== The problem ==
Each line that has the string "face" must be copied from the records below.

== == ==

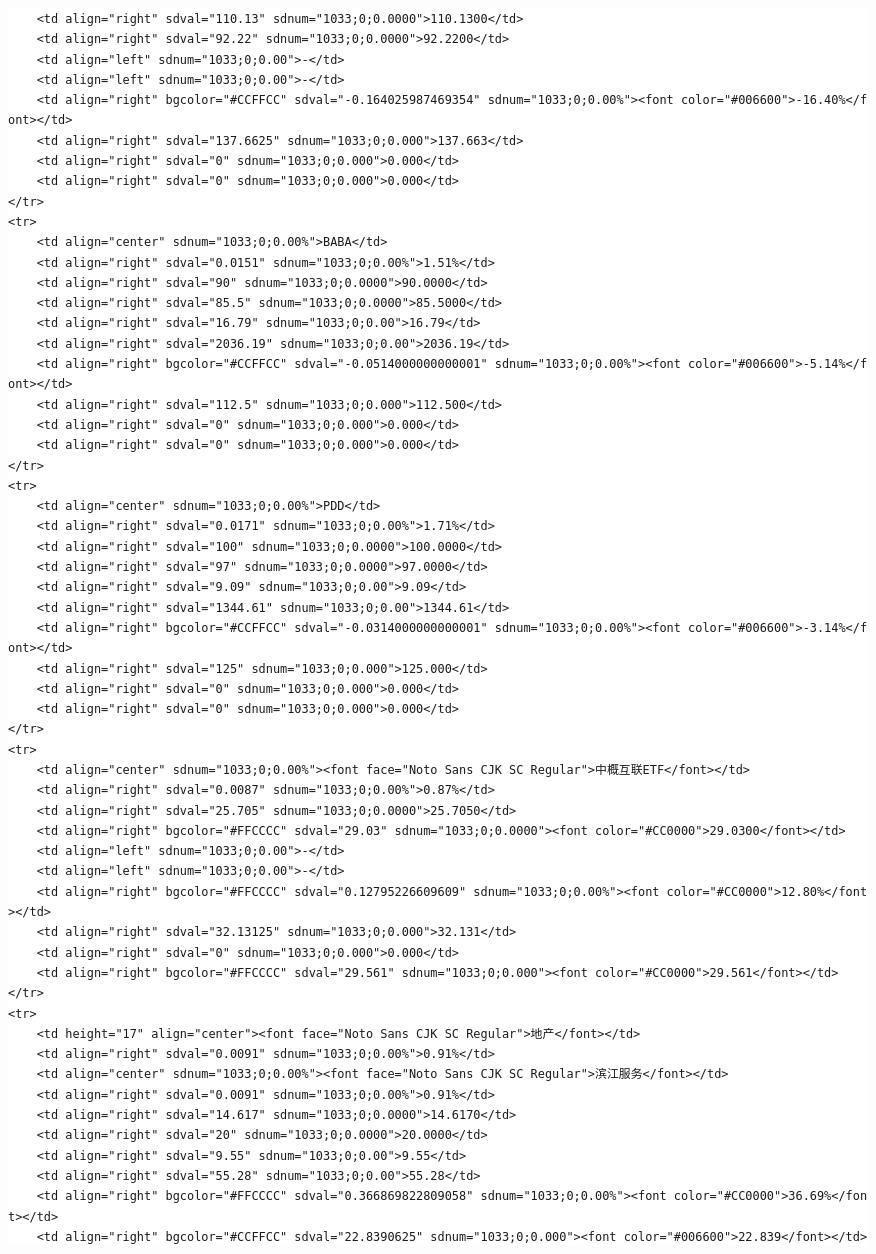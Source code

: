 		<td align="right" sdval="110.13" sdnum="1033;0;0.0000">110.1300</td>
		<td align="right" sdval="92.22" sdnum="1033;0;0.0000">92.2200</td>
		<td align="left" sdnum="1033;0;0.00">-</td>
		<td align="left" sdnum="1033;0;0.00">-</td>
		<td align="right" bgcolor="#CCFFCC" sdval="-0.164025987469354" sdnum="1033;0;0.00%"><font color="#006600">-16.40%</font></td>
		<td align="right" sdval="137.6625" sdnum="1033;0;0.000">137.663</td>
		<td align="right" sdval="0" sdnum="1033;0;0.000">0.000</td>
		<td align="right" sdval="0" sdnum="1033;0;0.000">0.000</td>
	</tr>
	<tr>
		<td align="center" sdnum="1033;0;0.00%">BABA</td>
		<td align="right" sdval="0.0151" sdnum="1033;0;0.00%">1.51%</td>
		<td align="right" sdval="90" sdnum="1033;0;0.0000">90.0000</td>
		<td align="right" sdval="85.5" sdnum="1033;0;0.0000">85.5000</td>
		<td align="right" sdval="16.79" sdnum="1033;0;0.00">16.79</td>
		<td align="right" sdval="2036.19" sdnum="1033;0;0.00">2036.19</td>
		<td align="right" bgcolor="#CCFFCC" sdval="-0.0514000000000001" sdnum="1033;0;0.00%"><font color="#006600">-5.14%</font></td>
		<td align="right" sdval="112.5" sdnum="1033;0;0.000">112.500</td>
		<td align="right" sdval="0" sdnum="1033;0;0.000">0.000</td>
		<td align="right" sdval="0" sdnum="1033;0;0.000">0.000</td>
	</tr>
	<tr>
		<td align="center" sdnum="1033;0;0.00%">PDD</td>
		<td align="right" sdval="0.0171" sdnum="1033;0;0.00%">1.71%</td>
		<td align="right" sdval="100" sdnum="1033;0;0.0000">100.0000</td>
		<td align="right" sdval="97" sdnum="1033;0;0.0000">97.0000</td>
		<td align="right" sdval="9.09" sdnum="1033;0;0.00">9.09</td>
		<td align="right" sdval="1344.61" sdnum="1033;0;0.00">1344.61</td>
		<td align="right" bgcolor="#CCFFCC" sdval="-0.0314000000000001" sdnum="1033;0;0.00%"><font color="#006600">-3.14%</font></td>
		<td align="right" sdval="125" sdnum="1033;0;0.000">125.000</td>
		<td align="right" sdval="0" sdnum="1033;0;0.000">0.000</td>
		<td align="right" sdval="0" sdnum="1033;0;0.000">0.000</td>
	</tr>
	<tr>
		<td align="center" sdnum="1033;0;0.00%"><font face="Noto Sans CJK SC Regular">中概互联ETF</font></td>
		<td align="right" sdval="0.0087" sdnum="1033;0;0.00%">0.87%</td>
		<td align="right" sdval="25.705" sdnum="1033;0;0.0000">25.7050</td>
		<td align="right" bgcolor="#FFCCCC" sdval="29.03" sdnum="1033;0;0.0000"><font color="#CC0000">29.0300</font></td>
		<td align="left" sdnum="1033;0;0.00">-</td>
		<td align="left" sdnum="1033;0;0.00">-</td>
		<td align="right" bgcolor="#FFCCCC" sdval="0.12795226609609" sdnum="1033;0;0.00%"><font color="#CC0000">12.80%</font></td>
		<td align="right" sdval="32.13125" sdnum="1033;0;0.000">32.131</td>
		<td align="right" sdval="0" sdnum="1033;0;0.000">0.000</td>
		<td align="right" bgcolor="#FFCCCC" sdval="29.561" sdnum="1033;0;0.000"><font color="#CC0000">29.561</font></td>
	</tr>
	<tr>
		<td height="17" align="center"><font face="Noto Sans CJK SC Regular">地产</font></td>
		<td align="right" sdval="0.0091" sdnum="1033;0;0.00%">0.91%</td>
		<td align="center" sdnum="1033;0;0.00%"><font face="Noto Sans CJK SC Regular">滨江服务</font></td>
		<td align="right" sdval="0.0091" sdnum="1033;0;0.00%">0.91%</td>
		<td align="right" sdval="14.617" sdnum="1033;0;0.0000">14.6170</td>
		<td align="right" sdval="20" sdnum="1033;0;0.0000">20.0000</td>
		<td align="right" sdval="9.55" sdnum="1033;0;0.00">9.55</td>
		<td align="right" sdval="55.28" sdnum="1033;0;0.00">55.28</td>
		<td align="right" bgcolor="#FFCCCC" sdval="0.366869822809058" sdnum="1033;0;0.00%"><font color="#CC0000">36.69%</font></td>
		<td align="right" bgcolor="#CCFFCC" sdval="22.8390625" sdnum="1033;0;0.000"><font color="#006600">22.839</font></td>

== == ==

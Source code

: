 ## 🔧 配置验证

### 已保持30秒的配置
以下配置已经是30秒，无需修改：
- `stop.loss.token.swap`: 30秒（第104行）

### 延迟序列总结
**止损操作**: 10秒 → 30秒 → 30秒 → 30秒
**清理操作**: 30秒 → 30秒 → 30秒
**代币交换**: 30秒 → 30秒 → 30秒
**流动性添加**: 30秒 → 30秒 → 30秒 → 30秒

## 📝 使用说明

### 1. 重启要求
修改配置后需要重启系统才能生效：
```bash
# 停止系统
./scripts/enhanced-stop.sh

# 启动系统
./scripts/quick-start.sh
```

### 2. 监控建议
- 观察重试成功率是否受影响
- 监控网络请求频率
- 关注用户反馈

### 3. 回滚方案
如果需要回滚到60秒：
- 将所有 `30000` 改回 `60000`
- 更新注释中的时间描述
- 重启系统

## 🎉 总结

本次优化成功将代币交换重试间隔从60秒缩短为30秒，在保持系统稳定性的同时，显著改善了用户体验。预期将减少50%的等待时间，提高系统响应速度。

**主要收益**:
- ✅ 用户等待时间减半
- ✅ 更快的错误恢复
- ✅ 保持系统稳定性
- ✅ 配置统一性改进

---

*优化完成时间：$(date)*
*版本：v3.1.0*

== == ==

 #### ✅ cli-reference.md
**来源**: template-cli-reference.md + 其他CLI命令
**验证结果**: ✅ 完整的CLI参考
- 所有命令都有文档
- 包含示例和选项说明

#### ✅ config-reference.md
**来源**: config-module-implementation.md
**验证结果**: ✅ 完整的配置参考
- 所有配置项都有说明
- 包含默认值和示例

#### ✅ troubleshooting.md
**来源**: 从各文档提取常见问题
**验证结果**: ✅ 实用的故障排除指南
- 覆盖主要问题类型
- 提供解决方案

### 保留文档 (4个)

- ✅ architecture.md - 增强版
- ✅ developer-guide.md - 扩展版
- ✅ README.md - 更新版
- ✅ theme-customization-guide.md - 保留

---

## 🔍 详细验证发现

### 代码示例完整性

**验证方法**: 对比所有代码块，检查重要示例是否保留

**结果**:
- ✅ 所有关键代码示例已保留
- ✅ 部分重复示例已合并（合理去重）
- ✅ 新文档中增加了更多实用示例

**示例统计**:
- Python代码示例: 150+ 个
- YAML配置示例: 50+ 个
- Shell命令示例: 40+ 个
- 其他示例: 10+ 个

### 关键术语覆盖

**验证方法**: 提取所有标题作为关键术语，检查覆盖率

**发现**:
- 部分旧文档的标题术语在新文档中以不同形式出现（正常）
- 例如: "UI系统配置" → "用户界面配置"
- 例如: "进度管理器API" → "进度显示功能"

== == ==

== Answer space ==
		<td align="center" sdnum="1033;0;0.00%"><font face="Noto Sans CJK SC Regular">中概互联ETF</font></td>
		<td height="17" align="center"><font face="Noto Sans CJK SC Regular">地产</font></td>
		<td align="center" sdnum="1033;0;0.00%"><font face="Noto Sans CJK SC Regular">滨江服务</font></td>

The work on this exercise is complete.